Así y entre otros, hemos conocido de su mano al entrañable "telescopero" fordiano Guillermo Fernández de "Astrónomos de mi barrio" (2010), alguna pequeña lección aprendimos para simplificar el cosmos con "José Maza, el viajero del cielo" (2010), rastreamos a los modernos exploradores que revivían los viajes imaginarios de Jules Verne - y Karel Zeman - en "Mi Julio Verne" (2006), nos adentramos en el inhóspito desierto de Atacama en "Nostalgia de la luz" (2010) o, últimamente, en la Patagonia glaciar en busca de "El botón de nácar" (2015).

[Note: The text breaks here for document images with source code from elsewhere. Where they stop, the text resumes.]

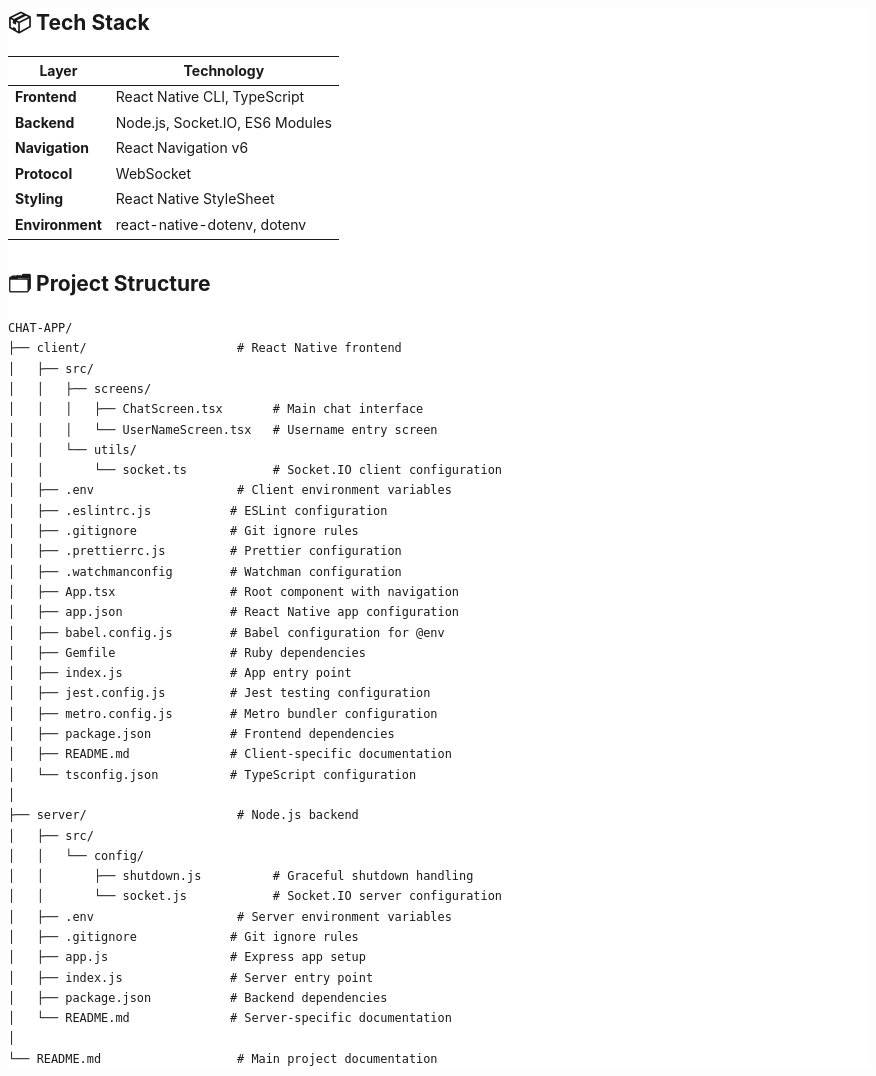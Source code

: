 ## 📦 Tech Stack

| Layer | Technology |
|-------|------------|
| **Frontend** | React Native CLI, TypeScript |
| **Backend** | Node.js, Socket.IO, ES6 Modules |
| **Navigation** | React Navigation v6 |
| **Protocol** | WebSocket |
| **Styling** | React Native StyleSheet |
| **Environment** | react-native-dotenv, dotenv |

## 🗂️ Project Structure

```
CHAT-APP/
├── client/                     # React Native frontend
│   ├── src/
│   │   ├── screens/
│   │   │   ├── ChatScreen.tsx       # Main chat interface
│   │   │   └── UserNameScreen.tsx   # Username entry screen
│   │   └── utils/
│   │       └── socket.ts            # Socket.IO client configuration
│   ├── .env                    # Client environment variables
│   ├── .eslintrc.js           # ESLint configuration
│   ├── .gitignore             # Git ignore rules
│   ├── .prettierrc.js         # Prettier configuration
│   ├── .watchmanconfig        # Watchman configuration
│   ├── App.tsx                # Root component with navigation
│   ├── app.json               # React Native app configuration
│   ├── babel.config.js        # Babel configuration for @env
│   ├── Gemfile                # Ruby dependencies
│   ├── index.js               # App entry point
│   ├── jest.config.js         # Jest testing configuration
│   ├── metro.config.js        # Metro bundler configuration
│   ├── package.json           # Frontend dependencies
│   ├── README.md              # Client-specific documentation
│   └── tsconfig.json          # TypeScript configuration
│
├── server/                     # Node.js backend
│   ├── src/
│   │   └── config/
│   │       ├── shutdown.js          # Graceful shutdown handling
│   │       └── socket.js            # Socket.IO server configuration
│   ├── .env                    # Server environment variables
│   ├── .gitignore             # Git ignore rules
│   ├── app.js                 # Express app setup
│   ├── index.js               # Server entry point
│   ├── package.json           # Backend dependencies
│   └── README.md              # Server-specific documentation
│
└── README.md                   # Main project documentation
```
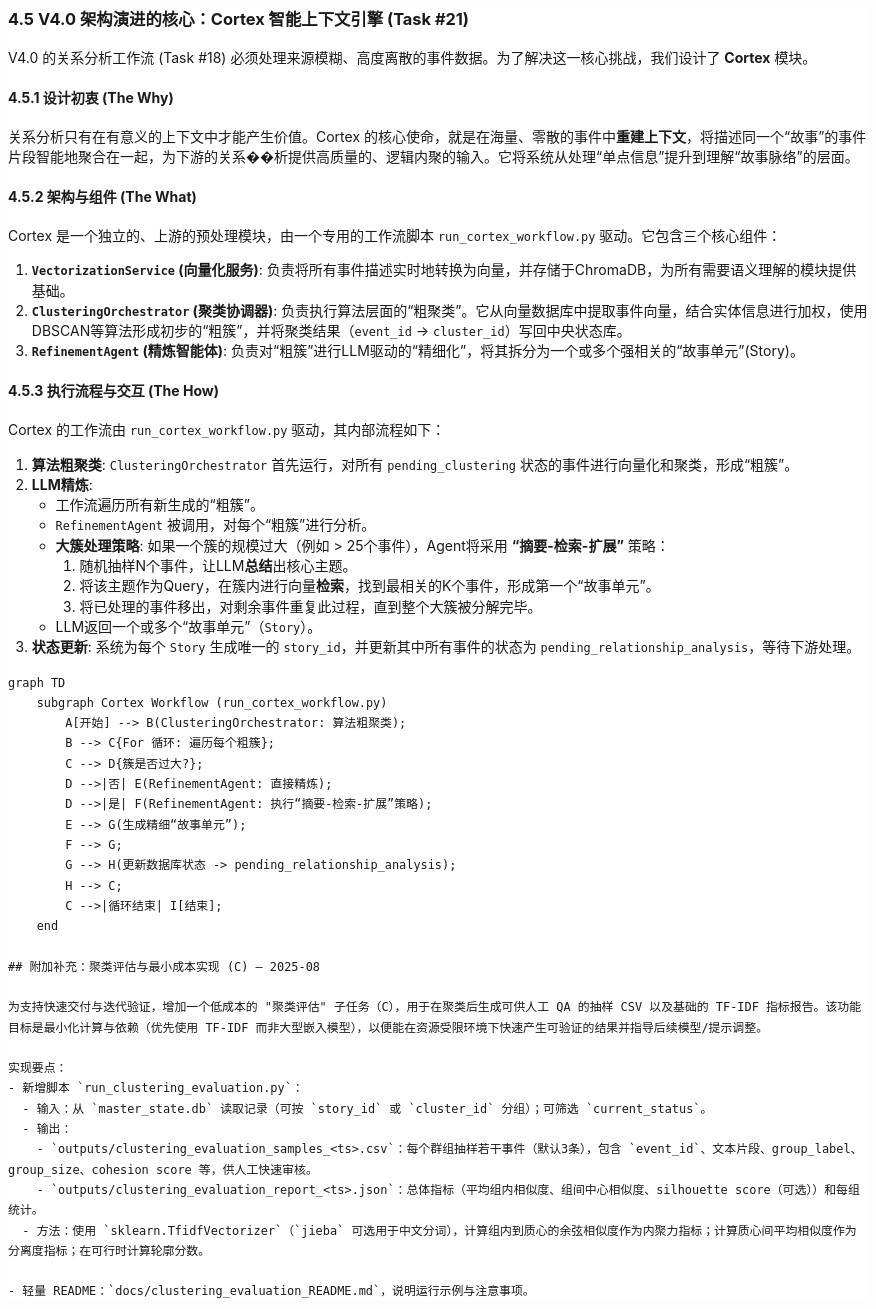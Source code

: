 
### 4.5 V4.0 架构演进的核心：Cortex 智能上下文引擎 (Task #21)

V4.0 的关系分析工作流 (Task #18) 必须处理来源模糊、高度离散的事件数据。为了解决这一核心挑战，我们设计了 **Cortex** 模块。

#### 4.5.1 设计初衷 (The Why)

关系分析只有在有意义的上下文中才能产生价值。Cortex 的核心使命，就是在海量、零散的事件中**重建上下文**，将描述同一个“故事”的事件片段智能地聚合在一起，为下游的关系��析提供高质量的、逻辑内聚的输入。它将系统从处理“单点信息”提升到理解“故事脉络”的层面。

#### 4.5.2 架构与组件 (The What)

Cortex 是一个独立的、上游的预处理模块，由一个专用的工作流脚本 `run_cortex_workflow.py` 驱动。它包含三个核心组件：

1.  **`VectorizationService` (向量化服务)**: 负责将所有事件描述实时地转换为向量，并存储于ChromaDB，为所有需要语义理解的模块提供基础。
2.  **`ClusteringOrchestrator` (聚类协调器)**: 负责执行算法层面的“粗聚类”。它从向量数据库中提取事件向量，结合实体信息进行加权，使用DBSCAN等算法形成初步的“粗簇”，并将聚类结果（`event_id` -> `cluster_id`）写回中央状态库。
3.  **`RefinementAgent` (精炼智能体)**: 负责对“粗簇”进行LLM驱动的“精细化”，将其拆分为一个或多个强相关的“故事单元”(Story)。

#### 4.5.3 执行流程与交互 (The How)

Cortex 的工作流由 `run_cortex_workflow.py` 驱动，其内部流程如下：

1.  **算法粗聚类**: `ClusteringOrchestrator` 首先运行，对所有 `pending_clustering` 状态的事件进行向量化和聚类，形成“粗簇”。
2.  **LLM精炼**:
    -   工作流遍历所有新生成的“粗簇”。
    -   `RefinementAgent` 被调用，对每个“粗簇”进行分析。
    -   **大簇处理策略**: 如果一个簇的规模过大（例如 > 25个事件），Agent将采用 **“摘要-检索-扩展”** 策略：
        1.  随机抽样N个事件，让LLM**总结**出核心主题。
        2.  将该主题作为Query，在簇内进行向量**检索**，找到最相关的K个事件，形成第一个“故事单元”。
        3.  将已处理的事件移出，对剩余事件重复此过程，直到整个大簇被分解完毕。
    -   LLM返回一个或多个“故事单元”（`Story`）。
3.  **状态更新**: 系统为每个 `Story` 生成唯一的 `story_id`，并更新其中所有事件的状态为 `pending_relationship_analysis`，等待下游处理。

```mermaid
graph TD
    subgraph Cortex Workflow (run_cortex_workflow.py)
        A[开始] --> B(ClusteringOrchestrator: 算法粗聚类);
        B --> C{For 循环: 遍历每个粗簇};
        C --> D{簇是否过大?};
        D -->|否| E(RefinementAgent: 直接精炼);
        D -->|是| F(RefinementAgent: 执行“摘要-检索-扩展”策略);
        E --> G(生成精细“故事单元”);
        F --> G;
        G --> H(更新数据库状态 -> pending_relationship_analysis);
        H --> C;
        C -->|循环结束| I[结束];
    end

## 附加补充：聚类评估与最小成本实现 (C) — 2025-08

为支持快速交付与迭代验证，增加一个低成本的 "聚类评估" 子任务（C），用于在聚类后生成可供人工 QA 的抽样 CSV 以及基础的 TF-IDF 指标报告。该功能目标是最小化计算与依赖（优先使用 TF-IDF 而非大型嵌入模型），以便能在资源受限环境下快速产生可验证的结果并指导后续模型/提示调整。

实现要点：
- 新增脚本 `run_clustering_evaluation.py`：
  - 输入：从 `master_state.db` 读取记录（可按 `story_id` 或 `cluster_id` 分组）；可筛选 `current_status`。
  - 输出：
    - `outputs/clustering_evaluation_samples_<ts>.csv`：每个群组抽样若干事件（默认3条），包含 `event_id`、文本片段、group_label、group_size、cohesion score 等，供人工快速审核。
    - `outputs/clustering_evaluation_report_<ts>.json`：总体指标（平均组内相似度、组间中心相似度、silhouette score（可选））和每组统计。
  - 方法：使用 `sklearn.TfidfVectorizer`（`jieba` 可选用于中文分词），计算组内到质心的余弦相似度作为内聚力指标；计算质心间平均相似度作为分离度指标；在可行时计算轮廓分数。

- 轻量 README：`docs/clustering_evaluation_README.md`，说明运行示例与注意事项。

```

"Isla de Robinson Crusoe", el film en buena medida iniciático de cuanto ahora produce su cine, es un documento de hechuras discretas, una invitación al viaje antes que una guía, placentero de ver diría que como de filmar y uno de tantos ejemplos, antaño abundantes, de cómo las condiciones restrictivas en cuanto a duración, tema o carácter de una película, no tienen por qué ser palos en sus ruedas y pueden despertar nuevas habilidades, alumbrar un camino.
Es interesante cómo su proceder virgen y entusiasta contrarresta la decepción de ver un hotel allí instalado, barcos del ejército de maniobras o un artefacto al mismo tiempo tan extrañamente futurista para ese pedazo de tierra y ahora ya tan anticuado para nosotros como una cabina telefónica.
Como se sabe, hubieron no uno sino varios náufragos allí - un indio caribeño, un contramaestre abandonado por un barco inglés, un marino escocés... - viviendo varios años y en los que se inspiró Defoe para su novela, con lo que el acto de pisar la arena de la playa para recrear la huella del hombre solitario que se inventa una civilización, es en parte un homenaje al mito y en no menor porcentaje, un gesto incomprensible para todos los nuevos habitantes de la isla.
Ni, tal vez, al octogenario librero Victorio, ni, probablemente, al superviviente del hundimiento del Dresden frente a la bahía, ni, con toda seguridad al alemán que fue confundido con un nazi escondido allí, se les ocurriría llamar paraíso a lo que inexorablemente tanto tiempo y esfuerzo cuesta levantar.